Seven million people die each year from illnesses attributable to air pollution, yet it has never had global recognition in the same way as Aids, tuberculosis and malaria, and now there are growing calls from the health sector for that to change.

Relative to other health issues that have access to billion-dollar global funds, air pollution has a far greater health impact, said Christa Hasenkopf, the director of clean air programmes at the Energy Policy Institute at the University of Chicago (Epic).

Pollution contributes to millions of deaths every year from conditions such as heart disease, chronic obstructive pulmonary disease, cancer or pneumonia. That exceeds the 630,000 who died of Aids in 2022, the 608,000 malaria deaths in the same year and even the 1 million who die annually as a result of diarrhoea.

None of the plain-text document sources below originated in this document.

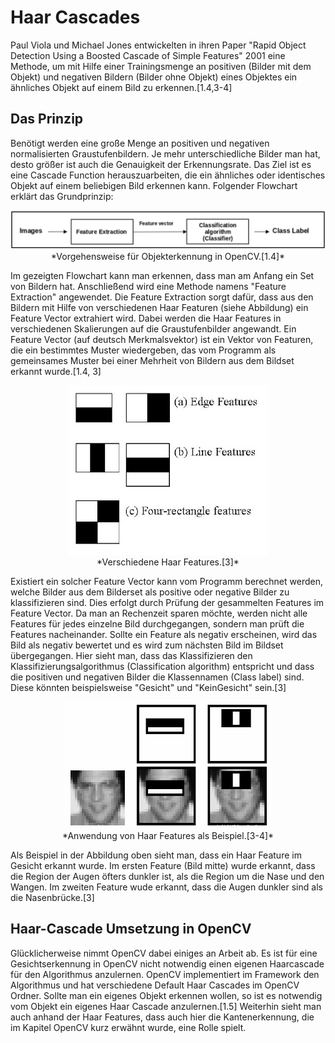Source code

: # Haar Cascades
Paul Viola und Michael Jones entwickelten in ihren Paper "Rapid Object Detection Using a Boosted Cascade of Simple Features" 2001 eine Methode, um mit Hilfe einer Trainingsmenge an positiven (Bilder mit dem Objekt) und negativen Bildern (Bilder ohne Objekt) eines Objektes ein ähnliches Objekt auf einem Bild zu erkennen.[1.4,3-4]

## Das Prinzip
Benötigt werden eine große Menge an positiven und negativen normalisierten Graustufenbildern. Je mehr unterschiedliche Bilder man hat, desto größer ist auch die Genauigkeit der Erkennungsrate. Das Ziel ist es eine Cascade Function herauszuarbeiten, die ein ähnliches oder identisches Objekt auf einem beliebigen Bild erkennen kann. Folgender Flowchart erklärt das Grundprinzip:
<center><img src="../../assets/object-detection-flowchart.png" /><br>
*Vorgehensweise für Objekterkennung in OpenCV.[1.4]*
</center>

Im gezeigten Flowchart kann man erkennen, dass man am Anfang ein Set von Bildern hat. Anschließend wird eine Methode namens "Feature Extraction" angewendet. Die Feature Extraction sorgt dafür, dass aus den Bildern mit Hilfe von verschiedenen Haar Featuren (siehe Abbildung) ein Feature Vector extrahiert wird. Dabei werden die Haar Features in verschiedenen Skalierungen auf die Graustufenbilder angewandt. Ein Feature Vector (auf deutsch Merkmalsvektor) ist ein Vektor von Featuren, die ein bestimmtes Muster wiedergeben, das vom Programm als gemeinsames Muster bei einer Mehrheit von Bildern aus dem Bildset erkannt wurde.[1.4, 3]
<center><img src="../../assets/haar_features.jpg" /><br>
*Verschiedene Haar Features.[3]*
</center>

Existiert ein solcher Feature Vector kann vom Programm berechnet werden, welche Bilder aus dem Bilderset als positive oder negative Bilder zu klassifizieren sind. Dies erfolgt durch Prüfung der gesammelten Features im Feature Vector. Da man an Rechenzeit sparen möchte, werden nicht alle Features für jedes einzelne Bild durchgegangen, sondern man prüft die Features nacheinander. Sollte ein Feature als negativ erscheinen, wird das Bild als negativ bewertet und es wird zum nächsten Bild im Bildset übergegangen. Hier sieht man, dass das Klassifizieren den Klassifizierungsalgorithmus (Classification algorithm) entspricht und dass die positiven und negativen Bilder die Klassennamen (Class label) sind. Diese könnten beispielsweise "Gesicht" und "KeinGesicht" sein.[3]
<center><img src="../../assets/haar.png" /><br>
*Anwendung von Haar Features als Beispiel.[3-4]*
</center>

Als Beispiel in der Abbildung oben sieht man, dass ein Haar Feature im Gesicht erkannt wurde. Im ersten Feature (Bild mitte) wurde erkannt, dass die Region der Augen öfters dunkler ist, als die Region um die Nase und den Wangen. Im zweiten Feature wude erkannt, dass die Augen dunkler sind als die Nasenbrücke.[3]

## Haar-Cascade Umsetzung in OpenCV
Glücklicherweise nimmt OpenCV dabei einiges an Arbeit ab. Es ist für eine Gesichtserkennung in OpenCV nicht notwendig einen eigenen Haarcascade für den Algorithmus anzulernen. OpenCV implementiert im Framework den Algorithmus und hat verschiedene Default Haar Cascades im OpenCV Ordner. Sollte man ein eigenes Objekt erkennen wollen, so ist es notwendig vom Objekt ein eigenes Haar Cascade anzulernen.[1.5] Weiterhin sieht man auch anhand der Haar Features, dass auch hier die Kantenerkennung, die im Kapitel OpenCV kurz erwähnt wurde, eine Rolle spielt.
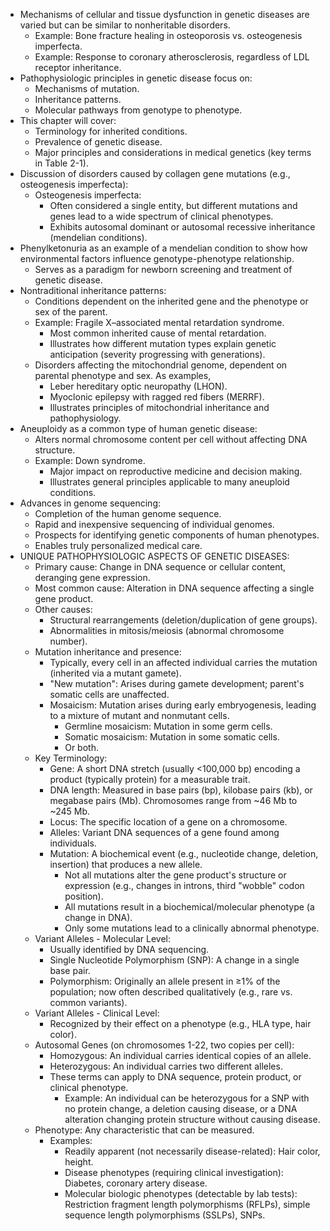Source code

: * Mechanisms of cellular and tissue dysfunction in genetic diseases are varied but can be similar to nonheritable disorders.
    * Example: Bone fracture healing in osteoporosis vs. osteogenesis imperfecta.
    * Example: Response to coronary atherosclerosis, regardless of LDL receptor inheritance.
* Pathophysiologic principles in genetic disease focus on:
    * Mechanisms of mutation.
    * Inheritance patterns.
    * Molecular pathways from genotype to phenotype.
* This chapter will cover:
    * Terminology for inherited conditions.
    * Prevalence of genetic disease.
    * Major principles and considerations in medical genetics (key terms in Table 2-1).
* Discussion of disorders caused by collagen gene mutations (e.g., osteogenesis imperfecta):
    * Osteogenesis imperfecta:
        * Often considered a single entity, but different mutations and genes lead to a wide spectrum of clinical phenotypes.
        * Exhibits autosomal dominant or autosomal recessive inheritance (mendelian conditions).
* Phenylketonuria as an example of a mendelian condition to show how environmental factors influence genotype-phenotype relationship.
    * Serves as a paradigm for newborn screening and treatment of genetic disease.
* Nontraditional inheritance patterns:
    * Conditions dependent on the inherited gene and the phenotype or sex of the parent.
    * Example: Fragile X–associated mental retardation syndrome.
        * Most common inherited cause of mental retardation.
        * Illustrates how different mutation types explain genetic anticipation (severity progressing with generations).
    * Disorders affecting the mitochondrial genome, dependent on parental phenotype and sex. As examples,
        * Leber hereditary optic neuropathy (LHON).
        * Myoclonic epilepsy with ragged red fibers (MERRF).
        * Illustrates principles of mitochondrial inheritance and pathophysiology.
* Aneuploidy as a common type of human genetic disease:
    * Alters normal chromosome content per cell without affecting DNA structure.
    * Example: Down syndrome.
        * Major impact on reproductive medicine and decision making.
        * Illustrates general principles applicable to many aneuploid conditions.
* Advances in genome sequencing:
    * Completion of the human genome sequence.
    * Rapid and inexpensive sequencing of individual genomes.
    * Prospects for identifying genetic components of human phenotypes.
    * Enables truly personalized medical care.
* UNIQUE PATHOPHYSIOLOGIC ASPECTS OF GENETIC DISEASES:
    * Primary cause: Change in DNA sequence or cellular content, deranging gene expression.
    * Most common cause: Alteration in DNA sequence affecting a single gene product.
    * Other causes:
        * Structural rearrangements (deletion/duplication of gene groups).
        * Abnormalities in mitosis/meiosis (abnormal chromosome number).
    * Mutation inheritance and presence:
        * Typically, every cell in an affected individual carries the mutation (inherited via a mutant gamete).
        * "New mutation": Arises during gamete development; parent's somatic cells are unaffected.
        * Mosaicism: Mutation arises during early embryogenesis, leading to a mixture of mutant and nonmutant cells.
            * Germline mosaicism: Mutation in some germ cells.
            * Somatic mosaicism: Mutation in some somatic cells.
            * Or both.
    * Key Terminology:
        * Gene: A short DNA stretch (usually <100,000 bp) encoding a product (typically protein) for a measurable trait.
        * DNA length: Measured in base pairs (bp), kilobase pairs (kb), or megabase pairs (Mb). Chromosomes range from ~46 Mb to ~245 Mb.
        * Locus: The specific location of a gene on a chromosome.
        * Alleles: Variant DNA sequences of a gene found among individuals.
        * Mutation: A biochemical event (e.g., nucleotide change, deletion, insertion) that produces a new allele.
            * Not all mutations alter the gene product's structure or expression (e.g., changes in introns, third "wobble" codon position).
            * All mutations result in a biochemical/molecular phenotype (a change in DNA).
            * Only some mutations lead to a clinically abnormal phenotype.
    * Variant Alleles - Molecular Level:
        * Usually identified by DNA sequencing.
        * Single Nucleotide Polymorphism (SNP): A change in a single base pair.
        * Polymorphism: Originally an allele present in ≥1% of the population; now often described qualitatively (e.g., rare vs. common variants).
    * Variant Alleles - Clinical Level:
        * Recognized by their effect on a phenotype (e.g., HLA type, hair color).
    * Autosomal Genes (on chromosomes 1-22, two copies per cell):
        * Homozygous: An individual carries identical copies of an allele.
        * Heterozygous: An individual carries two different alleles.
        * These terms can apply to DNA sequence, protein product, or clinical phenotype.
            * Example: An individual can be heterozygous for a SNP with no protein change, a deletion causing disease, or a DNA alteration changing protein structure without causing disease.
    * Phenotype: Any characteristic that can be measured.
        * Examples:
            * Readily apparent (not necessarily disease-related): Hair color, height.
            * Disease phenotypes (requiring clinical investigation): Diabetes, coronary artery disease.
            * Molecular biologic phenotypes (detectable by lab tests): Restriction fragment length polymorphisms (RFLPs), simple sequence length polymorphisms (SSLPs), SNPs.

Sunil Dahiya, a south Asia analyst at the Centre for Research on Energy and Clean Air, said: “It’s a slow poison; you slowly move towards death and, because of the slow nature of this pandemic, we globally have not been able to respond to it the way we should.”

Less than 1% of international development finance and philanthropic funding goes towards air pollution, according to the Clean Air Fund. Chad, Iraq and Pakistan are the top three most-polluted countries…

…EPIC plans to launch a fund later this year to focus on data gaps. According to OpenAQ, just 38% of countries share real-time air quality data, so policymakers don’t have the evidence they need. Raising an annual $4m-$8m (£3.2m-£6.3m) from donors would make “a huge dent” in changing that, Hasenkopf said, adding that open data allows better-informed interventions.